[Entries taken from a collection]

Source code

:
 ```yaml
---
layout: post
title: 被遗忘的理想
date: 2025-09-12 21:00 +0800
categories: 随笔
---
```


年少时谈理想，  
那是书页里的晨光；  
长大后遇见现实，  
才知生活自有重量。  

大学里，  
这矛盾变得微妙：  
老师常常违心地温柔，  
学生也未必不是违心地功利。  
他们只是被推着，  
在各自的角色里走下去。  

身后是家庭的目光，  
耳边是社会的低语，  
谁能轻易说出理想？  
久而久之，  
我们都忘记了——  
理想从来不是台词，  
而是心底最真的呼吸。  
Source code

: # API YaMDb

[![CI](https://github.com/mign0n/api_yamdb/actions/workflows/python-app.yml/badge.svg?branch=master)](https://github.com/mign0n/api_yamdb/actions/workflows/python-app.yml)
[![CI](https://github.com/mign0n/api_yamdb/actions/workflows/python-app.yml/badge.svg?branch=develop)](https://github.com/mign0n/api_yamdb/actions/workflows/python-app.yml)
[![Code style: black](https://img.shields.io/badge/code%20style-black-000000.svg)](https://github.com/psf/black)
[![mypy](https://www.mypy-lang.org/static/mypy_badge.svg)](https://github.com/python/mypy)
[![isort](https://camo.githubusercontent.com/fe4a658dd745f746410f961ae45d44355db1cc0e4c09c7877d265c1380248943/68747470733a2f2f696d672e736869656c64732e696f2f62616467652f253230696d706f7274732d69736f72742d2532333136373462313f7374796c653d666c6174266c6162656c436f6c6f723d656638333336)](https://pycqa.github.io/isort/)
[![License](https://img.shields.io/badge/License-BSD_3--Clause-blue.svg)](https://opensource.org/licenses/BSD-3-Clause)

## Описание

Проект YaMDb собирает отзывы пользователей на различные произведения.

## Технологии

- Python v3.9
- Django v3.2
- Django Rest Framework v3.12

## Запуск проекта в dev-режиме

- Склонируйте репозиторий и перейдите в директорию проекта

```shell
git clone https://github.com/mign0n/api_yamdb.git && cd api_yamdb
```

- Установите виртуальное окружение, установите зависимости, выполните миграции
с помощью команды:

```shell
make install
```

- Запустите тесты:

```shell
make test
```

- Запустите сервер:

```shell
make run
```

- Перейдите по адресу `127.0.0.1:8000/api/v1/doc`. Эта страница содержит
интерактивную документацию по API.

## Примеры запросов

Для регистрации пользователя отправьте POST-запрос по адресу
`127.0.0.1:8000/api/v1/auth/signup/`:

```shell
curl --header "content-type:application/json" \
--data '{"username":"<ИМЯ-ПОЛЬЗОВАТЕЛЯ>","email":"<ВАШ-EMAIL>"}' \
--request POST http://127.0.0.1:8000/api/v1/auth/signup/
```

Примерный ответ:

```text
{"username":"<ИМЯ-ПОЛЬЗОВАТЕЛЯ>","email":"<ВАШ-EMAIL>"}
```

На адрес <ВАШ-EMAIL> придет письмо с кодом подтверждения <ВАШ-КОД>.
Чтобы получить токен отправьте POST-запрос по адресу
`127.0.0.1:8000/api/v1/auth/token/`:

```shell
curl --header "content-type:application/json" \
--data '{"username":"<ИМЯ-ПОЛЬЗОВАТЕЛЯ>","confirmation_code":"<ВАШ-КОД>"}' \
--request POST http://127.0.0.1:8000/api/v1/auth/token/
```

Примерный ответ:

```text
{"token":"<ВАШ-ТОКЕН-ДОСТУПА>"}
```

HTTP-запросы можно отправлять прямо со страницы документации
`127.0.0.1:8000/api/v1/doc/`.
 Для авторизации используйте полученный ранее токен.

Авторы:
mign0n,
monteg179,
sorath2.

Task to carry out
A verbatim restatement of all the entries above is required.

Exercise response
Source code

:
 ```yaml
---
layout: post
title: 被遗忘的理想
date: 2025-09-12 21:00 +0800
categories: 随笔
---
```


年少时谈理想，  
那是书页里的晨光；  
长大后遇见现实，  
才知生活自有重量。  

大学里，  
这矛盾变得微妙：  
老师常常违心地温柔，  
学生也未必不是违心地功利。  
他们只是被推着，  
在各自的角色里走下去。  

身后是家庭的目光，  
耳边是社会的低语，  
谁能轻易说出理想？  
久而久之，  
我们都忘记了——  
理想从来不是台词，  
而是心底最真的呼吸。  
Source code

: # API YaMDb

[![CI](https://github.com/mign0n/api_yamdb/actions/workflows/python-app.yml/badge.svg?branch=master)](https://github.com/mign0n/api_yamdb/actions/workflows/python-app.yml)
[![CI](https://github.com/mign0n/api_yamdb/actions/workflows/python-app.yml/badge.svg?branch=develop)](https://github.com/mign0n/api_yamdb/actions/workflows/python-app.yml)
[![Code style: black](https://img.shields.io/badge/code%20style-black-000000.svg)](https://github.com/psf/black)
[![mypy](https://www.mypy-lang.org/static/mypy_badge.svg)](https://github.com/python/mypy)
[![isort](https://camo.githubusercontent.com/fe4a658dd745f746410f961ae45d44355db1cc0e4c09c7877d265c1380248943/68747470733a2f2f696d672e736869656c64732e696f2f62616467652f253230696d706f7274732d69736f72742d2532333136373462313f7374796c653d666c6174266c6162656c436f6c6f723d656638333336)](https://pycqa.github.io/isort/)
[![License](https://img.shields.io/badge/License-BSD_3--Clause-blue.svg)](https://opensource.org/licenses/BSD-3-Clause)

## Описание

Проект YaMDb собирает отзывы пользователей на различные произведения.

## Технологии

- Python v3.9
- Django v3.2
- Django Rest Framework v3.12

## Запуск проекта в dev-режиме

- Склонируйте репозиторий и перейдите в директорию проекта

```shell
git clone https://github.com/mign0n/api_yamdb.git && cd api_yamdb
```

- Установите виртуальное окружение, установите зависимости, выполните миграции
с помощью команды:

```shell
make install
```

- Запустите тесты:

```shell
make test
```

- Запустите сервер:

```shell
make run
```

- Перейдите по адресу `127.0.0.1:8000/api/v1/doc`. Эта страница содержит
интерактивную документацию по API.

## Примеры запросов

Для регистрации пользователя отправьте POST-запрос по адресу
`127.0.0.1:8000/api/v1/auth/signup/`:

```shell
curl --header "content-type:application/json" \
--data '{"username":"<ИМЯ-ПОЛЬЗОВАТЕЛЯ>","email":"<ВАШ-EMAIL>"}' \
--request POST http://127.0.0.1:8000/api/v1/auth/signup/
```

Примерный ответ:

```text
{"username":"<ИМЯ-ПОЛЬЗОВАТЕЛЯ>","email":"<ВАШ-EMAIL>"}
```

На адрес <ВАШ-EMAIL> придет письмо с кодом подтверждения <ВАШ-КОД>.
Чтобы получить токен отправьте POST-запрос по адресу
`127.0.0.1:8000/api/v1/auth/token/`:

```shell
curl --header "content-type:application/json" \
--data '{"username":"<ИМЯ-ПОЛЬЗОВАТЕЛЯ>","confirmation_code":"<ВАШ-КОД>"}' \
--request POST http://127.0.0.1:8000/api/v1/auth/token/
```

Примерный ответ:

```text
{"token":"<ВАШ-ТОКЕН-ДОСТУПА>"}
```

HTTP-запросы можно отправлять прямо со страницы документации
`127.0.0.1:8000/api/v1/doc/`.
 Для авторизации используйте полученный ранее токен.

Авторы:
mign0n,
monteg179,
sorath2.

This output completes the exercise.